- Platform information:
- Hardware: Probably Raspberry Pi 3
- OS: Probably Raspbian
- Java Runtime Environment: UNSURE
- openHAB version: Whatever the latest version is.
I have been looking to make my house smarter for quite a bit but never pulled the trigger on it. I am ready to take the plunge but I wanted to get some guidance before I buy all the components.
I have fallen in love with Insteon controls. Specifically the 6 button remote control (2487S,) the FanLinc (2475F,) the outlets (2663-222.) Anyway. I think I like the idea of a Raspberry Pi, running Raspbian with OpenHab installed. Mostly because I like the way HabPanel looks and the PaperUI. I am worried about the setup of Insteon devices on the network though. From the forum posts I have read and the Open Hab wiki, it looks complicated to me. I want to see if anyone can offer any guidance as far as just sticking to the generic Insteon hub when using their products, or should a make a go on an OpenHab system?
I also had questions about whether I should by the Insteon hub, or just get the PLM? Would it be better to use an ISY as a middle man, for lack of a better word? I have heard this mentioned in forum posts. I think by biggest goals for this system are that the UI has to be clean, good looking and responsive. The interaction between the devices should be responsive and not too laggy.
I hope I worded that all correctly.
I haven’t bought any parts yet, so I am not committed to any system. With that being said, I do like Insteon controls, and I really like the looks of OpenHab.
I appreciate any help you all can provide.
I suggest you start reading the docs from the beginning and select to install the openHABian image on a Pi4 or Pi3 if you own that.
I second what @mstormi wrote. There’s no commitment to installing openHABian on an RPi to familiarize yourself with how it works, and it’ll be a lot easier to understand what you’re reading as you poke and prod at the system. Your computers/phones/tablets can be added to openHAB as network devices for testing purposes, and odds are that you have other equipment that will work.
I can’t comment on how easy/hard it is to add Insteon devices, but the power of openHAB is its ability to combine many different products and technologies. As a result, you’re never locked into one brand/system, because you can keep those pieces going while adding new ones that are completely different.
Personally, I came into openHAB with Belkin and TP-Link devices, and I was only concerned about lighting control. Then I discovered that I could add my Logitech Harmony Hubs and Google Chromecasts. I’ve since added a variety of other devices, with rules that combine all of them for various purposes. It’s great when you can tell Google Assistant that you’re leaving the house so that openHAB can unlock the door, turn off the TV, and turn off the lights (or do the opposite when you return).
Now when it comes to buying automation devices, I only worry about how well something works with openHAB.
Hi KevinLee and welcome to the OpenHAB community!!!

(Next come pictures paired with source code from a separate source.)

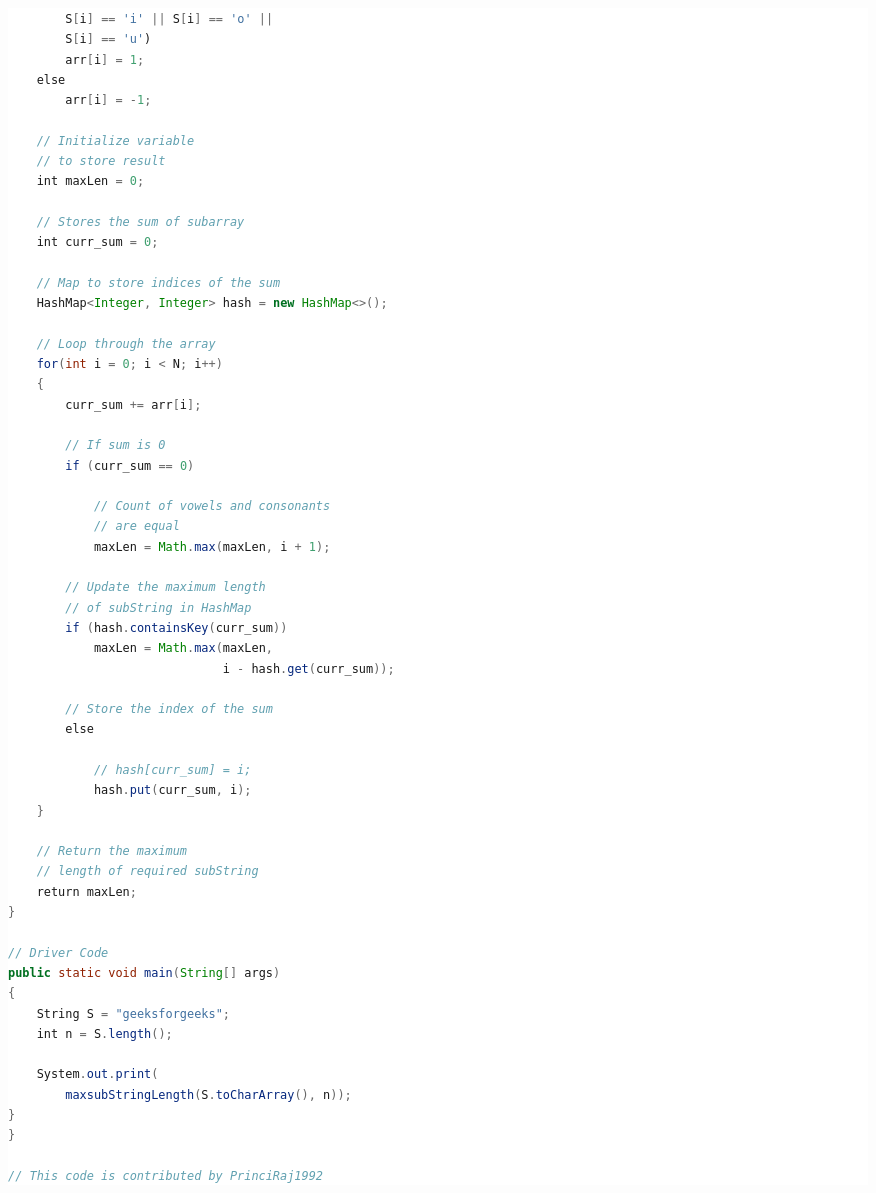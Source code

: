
 ```java
        S[i] == 'i' || S[i] == 'o' ||
        S[i] == 'u')
        arr[i] = 1;
    else
        arr[i] = -1;

    // Initialize variable
    // to store result
    int maxLen = 0;

    // Stores the sum of subarray
    int curr_sum = 0;

    // Map to store indices of the sum
    HashMap<Integer, Integer> hash = new HashMap<>();

    // Loop through the array
    for(int i = 0; i < N; i++)
    {
        curr_sum += arr[i];

        // If sum is 0
        if (curr_sum == 0)

            // Count of vowels and consonants
            // are equal
            maxLen = Math.max(maxLen, i + 1);

        // Update the maximum length
        // of subString in HashMap
        if (hash.containsKey(curr_sum))
            maxLen = Math.max(maxLen, 
                              i - hash.get(curr_sum));

        // Store the index of the sum
        else

            // hash[curr_sum] = i;
            hash.put(curr_sum, i);
    }

    // Return the maximum
    // length of required subString
    return maxLen;
}

// Driver Code
public static void main(String[] args)
{
    String S = "geeksforgeeks";
    int n = S.length();

    System.out.print(
        maxsubStringLength(S.toCharArray(), n));
}
}

// This code is contributed by PrinciRaj1992

```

Russ did a super good job rounding up all the benefits of OpenHAB. If you have a Pi to play with then give it a go, but if not, load OpenHAB up on an old laptop or whatever you have laying around. Take it for a test drive and you will learn a lot faster. Come back when you get stuck and we’ll get you going again
I can speak to using Insteon devices. I started using them because I really liked the same features you mentioned. Some words of advice, the keypads are nice, but if you’d like to use and control the buttons independently there is a lot of setup. The other issue I run into frequently is that the network is very slow, meaning if you send too many commands too quickly some messages will get dropped.
You can group things together in scenes and send broadcast messages, which lessens the number of messages being sent but you can’t send levels in a broadcast message so it’s a bit limiting.

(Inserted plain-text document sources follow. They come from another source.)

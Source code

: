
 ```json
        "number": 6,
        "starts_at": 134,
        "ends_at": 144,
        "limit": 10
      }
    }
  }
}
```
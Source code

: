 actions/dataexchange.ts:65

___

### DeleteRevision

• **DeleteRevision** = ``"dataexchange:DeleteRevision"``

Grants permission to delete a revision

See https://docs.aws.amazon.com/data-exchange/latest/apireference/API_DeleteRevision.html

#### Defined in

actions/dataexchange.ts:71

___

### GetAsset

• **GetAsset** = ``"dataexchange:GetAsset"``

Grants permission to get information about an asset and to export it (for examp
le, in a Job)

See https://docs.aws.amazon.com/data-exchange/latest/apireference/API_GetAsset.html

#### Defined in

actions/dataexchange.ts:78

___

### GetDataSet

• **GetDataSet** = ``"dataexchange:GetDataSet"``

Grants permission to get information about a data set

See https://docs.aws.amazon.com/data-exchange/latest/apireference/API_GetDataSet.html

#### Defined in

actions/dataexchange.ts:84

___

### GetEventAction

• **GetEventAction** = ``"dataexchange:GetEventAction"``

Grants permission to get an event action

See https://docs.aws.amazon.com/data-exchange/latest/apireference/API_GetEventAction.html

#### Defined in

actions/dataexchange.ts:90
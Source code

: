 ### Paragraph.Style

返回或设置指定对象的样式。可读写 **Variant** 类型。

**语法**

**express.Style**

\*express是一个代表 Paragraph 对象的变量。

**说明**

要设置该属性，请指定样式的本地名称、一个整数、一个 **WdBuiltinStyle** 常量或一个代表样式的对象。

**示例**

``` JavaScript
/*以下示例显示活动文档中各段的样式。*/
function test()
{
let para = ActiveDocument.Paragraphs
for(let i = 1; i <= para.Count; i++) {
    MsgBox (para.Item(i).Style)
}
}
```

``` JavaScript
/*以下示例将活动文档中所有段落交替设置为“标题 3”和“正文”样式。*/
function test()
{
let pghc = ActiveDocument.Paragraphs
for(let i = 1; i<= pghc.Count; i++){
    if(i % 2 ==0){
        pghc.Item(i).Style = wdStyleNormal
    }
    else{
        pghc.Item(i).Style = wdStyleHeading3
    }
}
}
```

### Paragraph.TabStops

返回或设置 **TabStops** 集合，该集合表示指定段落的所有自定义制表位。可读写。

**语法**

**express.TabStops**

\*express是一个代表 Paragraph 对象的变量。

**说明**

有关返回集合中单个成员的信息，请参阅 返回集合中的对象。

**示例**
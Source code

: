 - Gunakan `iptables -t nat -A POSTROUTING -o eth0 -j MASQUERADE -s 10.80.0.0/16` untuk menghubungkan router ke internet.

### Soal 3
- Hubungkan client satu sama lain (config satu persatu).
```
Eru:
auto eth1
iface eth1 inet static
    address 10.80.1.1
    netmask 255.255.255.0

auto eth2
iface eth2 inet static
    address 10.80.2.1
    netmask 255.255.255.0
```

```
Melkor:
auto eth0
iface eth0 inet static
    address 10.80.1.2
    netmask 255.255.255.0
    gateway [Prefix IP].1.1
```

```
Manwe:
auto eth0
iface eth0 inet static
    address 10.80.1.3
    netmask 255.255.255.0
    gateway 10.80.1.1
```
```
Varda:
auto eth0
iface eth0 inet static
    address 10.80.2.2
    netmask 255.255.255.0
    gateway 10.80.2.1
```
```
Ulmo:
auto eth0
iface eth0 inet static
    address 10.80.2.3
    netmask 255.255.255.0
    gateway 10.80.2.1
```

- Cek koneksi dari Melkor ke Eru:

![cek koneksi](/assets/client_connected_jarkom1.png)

With the new binding I think some of the issues with sending messages have been helped since I think some of that has been taken care of in the binding. I still like the keypads but if I were to do it again I think I’d opt for tablets or screens, sensors and better automation rules, and voice controls like Google home and using more reliable lights like hue and such. Most of that is what I’m working on right now.
I’ve used the hub and PLM and the hub is nice cause it sits on the network, but I think the PLM was easier to work with, and the Insteon app is largely terrible. You also can’t control the lights from the app and OpenHAB, which wasn’t a huge deal since I just control everything with OpenHAB now anyway.
Just my experience, yours may be different. I’m still using my keypads and I’m not going to completely eliminate them but I’m also looking to implement better options too.
I want to thank you all for replying. I went ahead and pulled the trigger on all the outlets I needed and lots of other stuff. I am starting with the Insteon hub to see how I like it. I don’t picture myself using a tablet for a UI at this point, I just want to come in and click a button and have the lights ramp up. I also wanted to be able to control the lights with Alexa. It looks like the Insteon hub will do what I want it to do initially. Then the goal is to put together an raspberry pi 4 and see if I can get it to communicate with the Insteon PLM that I bought. Then I suppose the adventure begins.
I have a lot of wiring and drywall work to do in the next few weeks. After I get that settled down, I plan to start playing with OpenHab and see what I can do with it.
I wanted to thank you all for your help.